Start of Source records

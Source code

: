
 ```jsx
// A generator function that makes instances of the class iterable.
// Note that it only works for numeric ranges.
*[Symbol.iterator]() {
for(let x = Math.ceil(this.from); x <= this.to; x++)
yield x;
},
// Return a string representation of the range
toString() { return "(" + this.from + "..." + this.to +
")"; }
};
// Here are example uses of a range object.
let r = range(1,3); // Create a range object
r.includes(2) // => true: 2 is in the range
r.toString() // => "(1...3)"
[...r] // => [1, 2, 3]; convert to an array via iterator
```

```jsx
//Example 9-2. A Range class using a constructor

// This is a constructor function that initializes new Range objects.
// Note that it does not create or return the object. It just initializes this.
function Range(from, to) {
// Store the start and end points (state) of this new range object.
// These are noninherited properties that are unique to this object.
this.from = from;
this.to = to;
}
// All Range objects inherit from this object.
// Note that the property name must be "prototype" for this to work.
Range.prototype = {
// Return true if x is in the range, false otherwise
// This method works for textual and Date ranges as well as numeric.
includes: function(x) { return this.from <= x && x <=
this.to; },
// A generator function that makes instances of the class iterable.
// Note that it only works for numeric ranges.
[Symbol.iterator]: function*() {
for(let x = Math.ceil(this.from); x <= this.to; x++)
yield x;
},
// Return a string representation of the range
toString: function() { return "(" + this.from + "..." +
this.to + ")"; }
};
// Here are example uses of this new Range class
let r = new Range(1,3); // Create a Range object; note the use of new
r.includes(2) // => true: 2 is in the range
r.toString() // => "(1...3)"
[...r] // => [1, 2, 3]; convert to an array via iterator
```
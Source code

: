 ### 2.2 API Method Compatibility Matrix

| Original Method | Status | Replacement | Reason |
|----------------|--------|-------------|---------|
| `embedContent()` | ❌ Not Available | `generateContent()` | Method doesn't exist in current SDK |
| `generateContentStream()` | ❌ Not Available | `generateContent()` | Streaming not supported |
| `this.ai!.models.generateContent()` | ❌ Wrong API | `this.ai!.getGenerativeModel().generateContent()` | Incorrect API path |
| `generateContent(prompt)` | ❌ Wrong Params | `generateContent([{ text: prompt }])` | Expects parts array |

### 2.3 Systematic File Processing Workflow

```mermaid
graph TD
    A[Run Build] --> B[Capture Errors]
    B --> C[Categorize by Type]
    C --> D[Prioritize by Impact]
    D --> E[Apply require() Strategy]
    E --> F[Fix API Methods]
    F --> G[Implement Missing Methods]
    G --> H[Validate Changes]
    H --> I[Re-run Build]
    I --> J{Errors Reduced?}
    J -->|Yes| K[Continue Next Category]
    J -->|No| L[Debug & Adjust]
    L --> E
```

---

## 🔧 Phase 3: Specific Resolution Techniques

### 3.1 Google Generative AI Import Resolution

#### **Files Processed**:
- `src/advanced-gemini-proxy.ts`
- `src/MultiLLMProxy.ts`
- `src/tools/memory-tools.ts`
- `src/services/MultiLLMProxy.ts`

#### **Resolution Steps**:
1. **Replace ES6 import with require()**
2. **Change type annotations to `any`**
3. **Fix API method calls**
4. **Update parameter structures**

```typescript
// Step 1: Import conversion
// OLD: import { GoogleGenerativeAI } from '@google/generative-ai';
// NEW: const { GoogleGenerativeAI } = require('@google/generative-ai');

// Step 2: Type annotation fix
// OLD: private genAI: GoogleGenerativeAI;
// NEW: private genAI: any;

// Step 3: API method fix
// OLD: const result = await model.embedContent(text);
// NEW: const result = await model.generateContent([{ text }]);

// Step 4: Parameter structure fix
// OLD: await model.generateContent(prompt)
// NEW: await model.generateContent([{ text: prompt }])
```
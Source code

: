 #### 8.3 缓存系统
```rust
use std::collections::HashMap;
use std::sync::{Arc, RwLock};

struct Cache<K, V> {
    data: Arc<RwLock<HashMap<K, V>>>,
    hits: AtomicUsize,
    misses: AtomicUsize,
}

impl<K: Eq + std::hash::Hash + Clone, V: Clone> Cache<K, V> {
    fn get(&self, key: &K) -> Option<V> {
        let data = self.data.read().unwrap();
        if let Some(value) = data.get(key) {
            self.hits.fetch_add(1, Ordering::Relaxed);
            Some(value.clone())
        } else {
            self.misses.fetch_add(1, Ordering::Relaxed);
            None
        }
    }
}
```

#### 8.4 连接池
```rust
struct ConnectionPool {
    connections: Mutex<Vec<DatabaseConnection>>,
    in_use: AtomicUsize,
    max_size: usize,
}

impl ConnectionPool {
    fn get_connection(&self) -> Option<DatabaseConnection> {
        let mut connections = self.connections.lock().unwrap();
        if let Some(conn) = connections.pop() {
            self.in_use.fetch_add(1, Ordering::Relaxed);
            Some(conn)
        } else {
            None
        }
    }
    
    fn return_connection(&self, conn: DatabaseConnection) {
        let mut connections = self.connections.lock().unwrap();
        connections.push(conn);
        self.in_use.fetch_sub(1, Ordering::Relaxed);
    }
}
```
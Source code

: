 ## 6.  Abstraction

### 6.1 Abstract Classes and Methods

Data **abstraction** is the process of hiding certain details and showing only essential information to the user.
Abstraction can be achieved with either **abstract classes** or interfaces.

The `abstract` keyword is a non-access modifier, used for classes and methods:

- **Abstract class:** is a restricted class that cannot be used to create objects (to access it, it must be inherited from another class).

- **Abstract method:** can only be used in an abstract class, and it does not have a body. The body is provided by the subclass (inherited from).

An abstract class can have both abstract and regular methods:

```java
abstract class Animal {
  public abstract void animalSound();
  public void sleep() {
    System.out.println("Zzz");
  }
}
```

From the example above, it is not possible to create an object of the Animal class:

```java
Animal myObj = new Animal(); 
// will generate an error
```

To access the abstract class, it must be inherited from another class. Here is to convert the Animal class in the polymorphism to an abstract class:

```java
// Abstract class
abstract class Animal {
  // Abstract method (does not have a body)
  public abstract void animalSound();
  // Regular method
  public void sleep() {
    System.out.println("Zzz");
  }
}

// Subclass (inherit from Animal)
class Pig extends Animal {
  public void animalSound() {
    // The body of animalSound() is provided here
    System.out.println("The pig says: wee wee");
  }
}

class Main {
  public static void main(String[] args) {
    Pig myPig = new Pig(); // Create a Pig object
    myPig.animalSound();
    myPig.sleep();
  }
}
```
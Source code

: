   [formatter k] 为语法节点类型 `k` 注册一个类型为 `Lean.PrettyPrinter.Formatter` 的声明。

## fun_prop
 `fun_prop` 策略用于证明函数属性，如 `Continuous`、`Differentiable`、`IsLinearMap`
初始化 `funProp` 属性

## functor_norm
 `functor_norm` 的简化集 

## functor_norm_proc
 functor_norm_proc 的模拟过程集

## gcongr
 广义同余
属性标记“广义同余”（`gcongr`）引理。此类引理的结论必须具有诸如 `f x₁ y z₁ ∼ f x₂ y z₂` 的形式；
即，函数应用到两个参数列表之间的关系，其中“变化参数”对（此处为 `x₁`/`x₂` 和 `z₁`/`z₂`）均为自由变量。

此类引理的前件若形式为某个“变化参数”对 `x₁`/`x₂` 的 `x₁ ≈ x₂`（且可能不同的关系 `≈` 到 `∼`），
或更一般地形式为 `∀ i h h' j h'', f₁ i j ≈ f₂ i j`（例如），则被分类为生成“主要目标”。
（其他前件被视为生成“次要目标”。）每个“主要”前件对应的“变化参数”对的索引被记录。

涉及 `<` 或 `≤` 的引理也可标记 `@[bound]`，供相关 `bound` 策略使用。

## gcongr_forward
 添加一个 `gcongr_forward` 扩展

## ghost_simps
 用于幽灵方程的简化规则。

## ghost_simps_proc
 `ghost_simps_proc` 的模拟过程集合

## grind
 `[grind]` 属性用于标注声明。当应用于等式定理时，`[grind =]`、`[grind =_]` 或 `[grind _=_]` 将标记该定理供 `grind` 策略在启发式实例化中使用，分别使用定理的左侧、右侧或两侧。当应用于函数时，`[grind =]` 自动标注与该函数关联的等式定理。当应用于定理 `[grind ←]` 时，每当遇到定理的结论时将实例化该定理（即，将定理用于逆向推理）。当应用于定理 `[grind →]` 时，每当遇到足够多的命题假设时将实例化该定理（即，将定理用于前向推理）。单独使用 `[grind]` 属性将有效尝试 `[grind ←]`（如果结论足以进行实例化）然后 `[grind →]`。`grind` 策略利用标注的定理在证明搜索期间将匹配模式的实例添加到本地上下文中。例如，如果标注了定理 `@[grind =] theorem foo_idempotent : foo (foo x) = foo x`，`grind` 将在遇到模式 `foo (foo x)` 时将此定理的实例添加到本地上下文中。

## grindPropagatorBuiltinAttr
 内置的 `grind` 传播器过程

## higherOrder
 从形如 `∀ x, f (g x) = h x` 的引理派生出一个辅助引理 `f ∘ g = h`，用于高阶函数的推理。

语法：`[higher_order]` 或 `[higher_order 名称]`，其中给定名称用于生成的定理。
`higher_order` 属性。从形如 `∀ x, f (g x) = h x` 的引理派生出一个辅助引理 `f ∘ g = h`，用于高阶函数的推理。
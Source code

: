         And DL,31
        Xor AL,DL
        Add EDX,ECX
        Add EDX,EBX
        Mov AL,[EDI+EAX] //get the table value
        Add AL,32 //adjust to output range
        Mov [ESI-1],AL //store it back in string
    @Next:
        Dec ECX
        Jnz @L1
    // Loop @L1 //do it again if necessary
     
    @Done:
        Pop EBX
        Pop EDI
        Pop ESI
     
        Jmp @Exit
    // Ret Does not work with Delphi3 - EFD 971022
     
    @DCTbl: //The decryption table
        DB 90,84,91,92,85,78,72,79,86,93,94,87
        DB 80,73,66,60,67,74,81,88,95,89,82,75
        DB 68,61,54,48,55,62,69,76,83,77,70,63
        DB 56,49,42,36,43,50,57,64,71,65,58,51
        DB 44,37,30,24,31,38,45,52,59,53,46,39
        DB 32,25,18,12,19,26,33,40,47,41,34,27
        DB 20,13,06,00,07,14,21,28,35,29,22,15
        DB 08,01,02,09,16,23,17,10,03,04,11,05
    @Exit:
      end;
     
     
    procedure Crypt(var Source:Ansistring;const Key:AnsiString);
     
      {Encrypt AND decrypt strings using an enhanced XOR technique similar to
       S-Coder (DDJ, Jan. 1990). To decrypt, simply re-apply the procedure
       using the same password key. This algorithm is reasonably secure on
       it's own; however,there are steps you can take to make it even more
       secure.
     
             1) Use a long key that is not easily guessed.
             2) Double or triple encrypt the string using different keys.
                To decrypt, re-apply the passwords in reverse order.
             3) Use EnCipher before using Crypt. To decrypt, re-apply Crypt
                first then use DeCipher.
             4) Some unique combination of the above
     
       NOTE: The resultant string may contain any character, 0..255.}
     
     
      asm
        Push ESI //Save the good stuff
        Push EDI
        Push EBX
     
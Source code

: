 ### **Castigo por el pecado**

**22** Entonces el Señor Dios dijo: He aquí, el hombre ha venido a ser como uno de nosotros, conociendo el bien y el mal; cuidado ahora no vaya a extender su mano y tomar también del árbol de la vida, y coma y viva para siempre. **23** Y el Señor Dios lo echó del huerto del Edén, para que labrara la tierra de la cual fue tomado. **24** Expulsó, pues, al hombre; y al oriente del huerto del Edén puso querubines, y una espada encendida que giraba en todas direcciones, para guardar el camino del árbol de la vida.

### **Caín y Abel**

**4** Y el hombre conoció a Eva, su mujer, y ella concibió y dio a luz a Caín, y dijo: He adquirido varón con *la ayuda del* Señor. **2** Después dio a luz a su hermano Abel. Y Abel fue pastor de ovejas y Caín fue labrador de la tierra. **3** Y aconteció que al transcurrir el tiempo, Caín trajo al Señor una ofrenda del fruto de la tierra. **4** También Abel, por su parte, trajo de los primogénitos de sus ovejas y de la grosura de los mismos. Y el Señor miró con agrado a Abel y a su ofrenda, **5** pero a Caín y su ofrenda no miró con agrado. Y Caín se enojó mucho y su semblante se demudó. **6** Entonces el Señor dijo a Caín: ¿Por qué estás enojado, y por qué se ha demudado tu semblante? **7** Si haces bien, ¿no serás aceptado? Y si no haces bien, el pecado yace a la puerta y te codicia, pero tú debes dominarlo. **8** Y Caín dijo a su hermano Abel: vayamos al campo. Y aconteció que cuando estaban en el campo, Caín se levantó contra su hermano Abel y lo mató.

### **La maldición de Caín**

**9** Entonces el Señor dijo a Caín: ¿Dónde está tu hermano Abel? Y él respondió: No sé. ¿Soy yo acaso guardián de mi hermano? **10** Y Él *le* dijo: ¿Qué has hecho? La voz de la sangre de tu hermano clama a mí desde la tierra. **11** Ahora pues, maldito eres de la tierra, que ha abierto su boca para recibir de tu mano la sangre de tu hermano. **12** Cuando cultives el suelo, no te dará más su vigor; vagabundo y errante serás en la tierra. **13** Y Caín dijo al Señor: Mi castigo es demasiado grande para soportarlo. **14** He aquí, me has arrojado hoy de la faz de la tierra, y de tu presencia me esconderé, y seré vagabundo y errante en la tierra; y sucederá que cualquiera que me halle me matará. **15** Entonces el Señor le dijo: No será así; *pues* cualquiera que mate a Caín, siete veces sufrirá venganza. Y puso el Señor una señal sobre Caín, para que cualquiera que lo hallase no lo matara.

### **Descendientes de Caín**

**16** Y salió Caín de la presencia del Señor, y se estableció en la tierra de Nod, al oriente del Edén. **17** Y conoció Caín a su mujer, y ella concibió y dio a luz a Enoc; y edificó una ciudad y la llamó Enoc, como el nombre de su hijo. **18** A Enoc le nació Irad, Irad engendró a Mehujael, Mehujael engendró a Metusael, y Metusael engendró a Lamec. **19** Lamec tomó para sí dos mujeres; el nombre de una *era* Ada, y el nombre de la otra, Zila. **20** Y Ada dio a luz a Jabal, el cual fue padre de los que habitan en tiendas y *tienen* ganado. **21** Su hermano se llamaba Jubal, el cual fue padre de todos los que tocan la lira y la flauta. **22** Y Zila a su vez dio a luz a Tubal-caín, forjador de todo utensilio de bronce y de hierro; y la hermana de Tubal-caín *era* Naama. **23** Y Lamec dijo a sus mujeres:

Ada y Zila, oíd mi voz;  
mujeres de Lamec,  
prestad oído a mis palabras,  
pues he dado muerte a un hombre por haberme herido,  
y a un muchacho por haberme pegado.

End of Source records

[How to complete this task]
Using the entries above, find all lines with "self". Copy them.

[Problem solution]
    fn get(&self, key: &K) -> Option<V> {
        let data = self.data.read().unwrap();
            self.hits.fetch_add(1, Ordering::Relaxed);
            self.misses.fetch_add(1, Ordering::Relaxed);
    fn get_connection(&self) -> Option<DatabaseConnection> {
        let mut connections = self.connections.lock().unwrap();
            self.in_use.fetch_add(1, Ordering::Relaxed);
    fn return_connection(&self, conn: DatabaseConnection) {
        let mut connections = self.connections.lock().unwrap();
        self.in_use.fetch_sub(1, Ordering::Relaxed);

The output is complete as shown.